> _TASK DIRECTIONS_: Reproduce the data in its entirety, exactly as written.
RECORD SET START
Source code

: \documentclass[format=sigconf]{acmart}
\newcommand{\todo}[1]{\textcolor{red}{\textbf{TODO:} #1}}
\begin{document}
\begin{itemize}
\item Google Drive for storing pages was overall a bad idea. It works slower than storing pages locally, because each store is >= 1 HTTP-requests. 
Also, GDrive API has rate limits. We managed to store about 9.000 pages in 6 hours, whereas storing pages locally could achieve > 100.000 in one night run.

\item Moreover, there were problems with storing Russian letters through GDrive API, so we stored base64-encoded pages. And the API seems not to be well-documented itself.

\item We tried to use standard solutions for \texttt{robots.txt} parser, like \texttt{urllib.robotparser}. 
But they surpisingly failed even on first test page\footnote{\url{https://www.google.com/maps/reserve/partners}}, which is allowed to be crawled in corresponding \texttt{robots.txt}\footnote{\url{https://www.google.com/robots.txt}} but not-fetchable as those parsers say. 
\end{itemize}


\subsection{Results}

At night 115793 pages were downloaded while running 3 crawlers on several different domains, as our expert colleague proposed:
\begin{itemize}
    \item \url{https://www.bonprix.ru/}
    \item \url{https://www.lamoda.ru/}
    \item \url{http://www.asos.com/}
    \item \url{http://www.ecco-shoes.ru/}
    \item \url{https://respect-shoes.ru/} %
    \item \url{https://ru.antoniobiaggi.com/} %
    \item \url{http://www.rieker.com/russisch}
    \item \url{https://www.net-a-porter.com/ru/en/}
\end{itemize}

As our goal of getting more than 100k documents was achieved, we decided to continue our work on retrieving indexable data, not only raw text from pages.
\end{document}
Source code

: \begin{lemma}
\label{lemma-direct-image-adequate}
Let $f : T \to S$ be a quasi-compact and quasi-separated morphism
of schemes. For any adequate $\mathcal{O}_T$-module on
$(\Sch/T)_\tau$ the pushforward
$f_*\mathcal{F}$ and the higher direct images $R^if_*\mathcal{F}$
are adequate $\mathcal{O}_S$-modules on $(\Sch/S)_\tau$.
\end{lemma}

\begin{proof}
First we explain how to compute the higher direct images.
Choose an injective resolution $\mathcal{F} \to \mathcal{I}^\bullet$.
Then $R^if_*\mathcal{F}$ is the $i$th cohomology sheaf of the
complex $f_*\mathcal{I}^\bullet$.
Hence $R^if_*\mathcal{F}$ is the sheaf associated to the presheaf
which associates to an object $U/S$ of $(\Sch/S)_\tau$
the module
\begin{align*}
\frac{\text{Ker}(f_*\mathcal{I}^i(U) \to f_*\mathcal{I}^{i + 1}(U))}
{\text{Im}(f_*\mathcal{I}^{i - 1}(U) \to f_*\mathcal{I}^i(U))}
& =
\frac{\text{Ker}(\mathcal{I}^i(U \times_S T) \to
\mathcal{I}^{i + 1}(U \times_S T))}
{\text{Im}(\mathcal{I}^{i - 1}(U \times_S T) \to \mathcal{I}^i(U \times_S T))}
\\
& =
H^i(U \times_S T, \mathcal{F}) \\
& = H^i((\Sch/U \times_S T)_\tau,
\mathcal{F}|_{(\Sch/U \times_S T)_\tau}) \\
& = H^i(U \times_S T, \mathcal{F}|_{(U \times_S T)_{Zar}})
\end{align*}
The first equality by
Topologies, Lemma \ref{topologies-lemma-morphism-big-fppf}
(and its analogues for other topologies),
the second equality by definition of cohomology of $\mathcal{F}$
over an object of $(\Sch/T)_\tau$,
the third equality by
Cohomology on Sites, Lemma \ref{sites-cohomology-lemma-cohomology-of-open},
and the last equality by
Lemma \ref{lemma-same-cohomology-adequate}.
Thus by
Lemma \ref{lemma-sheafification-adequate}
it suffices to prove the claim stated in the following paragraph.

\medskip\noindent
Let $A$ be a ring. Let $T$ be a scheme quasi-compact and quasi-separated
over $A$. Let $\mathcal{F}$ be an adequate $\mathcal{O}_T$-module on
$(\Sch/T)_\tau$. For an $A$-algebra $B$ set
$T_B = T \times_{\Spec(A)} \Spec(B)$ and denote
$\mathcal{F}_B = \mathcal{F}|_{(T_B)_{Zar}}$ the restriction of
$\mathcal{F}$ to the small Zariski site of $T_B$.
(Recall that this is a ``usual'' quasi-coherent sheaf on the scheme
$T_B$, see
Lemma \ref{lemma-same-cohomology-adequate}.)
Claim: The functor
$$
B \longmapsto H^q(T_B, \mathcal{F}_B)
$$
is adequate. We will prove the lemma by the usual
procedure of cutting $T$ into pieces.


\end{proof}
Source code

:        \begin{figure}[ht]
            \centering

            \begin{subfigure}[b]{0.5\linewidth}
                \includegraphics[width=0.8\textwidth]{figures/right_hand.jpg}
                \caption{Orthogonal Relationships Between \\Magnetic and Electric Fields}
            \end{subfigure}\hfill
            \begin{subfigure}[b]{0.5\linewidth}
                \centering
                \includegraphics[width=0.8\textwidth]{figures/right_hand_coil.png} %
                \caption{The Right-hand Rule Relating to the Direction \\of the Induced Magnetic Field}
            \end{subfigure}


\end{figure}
RECORD SET END
> _ANSWER AREA_:
Source code

: \documentclass[format=sigconf]{acmart}
\newcommand{\todo}[1]{\textcolor{red}{\textbf{TODO:} #1}}
\begin{document}
\begin{itemize}
\item Google Drive for storing pages was overall a bad idea. It works slower than storing pages locally, because each store is >= 1 HTTP-requests. 
Also, GDrive API has rate limits. We managed to store about 9.000 pages in 6 hours, whereas storing pages locally could achieve > 100.000 in one night run.

\item Moreover, there were problems with storing Russian letters through GDrive API, so we stored base64-encoded pages. And the API seems not to be well-documented itself.

\item We tried to use standard solutions for \texttt{robots.txt} parser, like \texttt{urllib.robotparser}. 
But they surpisingly failed even on first test page\footnote{\url{https://www.google.com/maps/reserve/partners}}, which is allowed to be crawled in corresponding \texttt{robots.txt}\footnote{\url{https://www.google.com/robots.txt}} but not-fetchable as those parsers say. 
\end{itemize}


\subsection{Results}

At night 115793 pages were downloaded while running 3 crawlers on several different domains, as our expert colleague proposed:
\begin{itemize}
    \item \url{https://www.bonprix.ru/}
    \item \url{https://www.lamoda.ru/}
    \item \url{http://www.asos.com/}
    \item \url{http://www.ecco-shoes.ru/}
    \item \url{https://respect-shoes.ru/} %
    \item \url{https://ru.antoniobiaggi.com/} %
    \item \url{http://www.rieker.com/russisch}
    \item \url{https://www.net-a-porter.com/ru/en/}
\end{itemize}

As our goal of getting more than 100k documents was achieved, we decided to continue our work on retrieving indexable data, not only raw text from pages.
\end{document}
Source code

: \begin{lemma}
\label{lemma-direct-image-adequate}
Let $f : T \to S$ be a quasi-compact and quasi-separated morphism
of schemes. For any adequate $\mathcal{O}_T$-module on
$(\Sch/T)_\tau$ the pushforward
$f_*\mathcal{F}$ and the higher direct images $R^if_*\mathcal{F}$
are adequate $\mathcal{O}_S$-modules on $(\Sch/S)_\tau$.
\end{lemma}

\begin{proof}
First we explain how to compute the higher direct images.
Choose an injective resolution $\mathcal{F} \to \mathcal{I}^\bullet$.
Then $R^if_*\mathcal{F}$ is the $i$th cohomology sheaf of the
complex $f_*\mathcal{I}^\bullet$.
Hence $R^if_*\mathcal{F}$ is the sheaf associated to the presheaf
which associates to an object $U/S$ of $(\Sch/S)_\tau$
the module
\begin{align*}
\frac{\text{Ker}(f_*\mathcal{I}^i(U) \to f_*\mathcal{I}^{i + 1}(U))}
{\text{Im}(f_*\mathcal{I}^{i - 1}(U) \to f_*\mathcal{I}^i(U))}
& =
\frac{\text{Ker}(\mathcal{I}^i(U \times_S T) \to
\mathcal{I}^{i + 1}(U \times_S T))}
{\text{Im}(\mathcal{I}^{i - 1}(U \times_S T) \to \mathcal{I}^i(U \times_S T))}
\\
& =
H^i(U \times_S T, \mathcal{F}) \\
& = H^i((\Sch/U \times_S T)_\tau,
\mathcal{F}|_{(\Sch/U \times_S T)_\tau}) \\
& = H^i(U \times_S T, \mathcal{F}|_{(U \times_S T)_{Zar}})
\end{align*}
The first equality by
Topologies, Lemma \ref{topologies-lemma-morphism-big-fppf}
(and its analogues for other topologies),
the second equality by definition of cohomology of $\mathcal{F}$
over an object of $(\Sch/T)_\tau$,
the third equality by
Cohomology on Sites, Lemma \ref{sites-cohomology-lemma-cohomology-of-open},
and the last equality by
Lemma \ref{lemma-same-cohomology-adequate}.
Thus by
Lemma \ref{lemma-sheafification-adequate}
it suffices to prove the claim stated in the following paragraph.

\medskip\noindent
Let $A$ be a ring. Let $T$ be a scheme quasi-compact and quasi-separated
over $A$. Let $\mathcal{F}$ be an adequate $\mathcal{O}_T$-module on
$(\Sch/T)_\tau$. For an $A$-algebra $B$ set
$T_B = T \times_{\Spec(A)} \Spec(B)$ and denote
$\mathcal{F}_B = \mathcal{F}|_{(T_B)_{Zar}}$ the restriction of
$\mathcal{F}$ to the small Zariski site of $T_B$.
(Recall that this is a ``usual'' quasi-coherent sheaf on the scheme
$T_B$, see
Lemma \ref{lemma-same-cohomology-adequate}.)
Claim: The functor
$$
B \longmapsto H^q(T_B, \mathcal{F}_B)
$$
is adequate. We will prove the lemma by the usual
procedure of cutting $T$ into pieces.


\end{proof}
Source code

:        \begin{figure}[ht]
            \centering

            \begin{subfigure}[b]{0.5\linewidth}
                \includegraphics[width=0.8\textwidth]{figures/right_hand.jpg}
                \caption{Orthogonal Relationships Between \\Magnetic and Electric Fields}
            \end{subfigure}\hfill
            \begin{subfigure}[b]{0.5\linewidth}
                \centering
                \includegraphics[width=0.8\textwidth]{figures/right_hand_coil.png} %
                \caption{The Right-hand Rule Relating to the Direction \\of the Induced Magnetic Field}
            \end{subfigure}


\end{figure}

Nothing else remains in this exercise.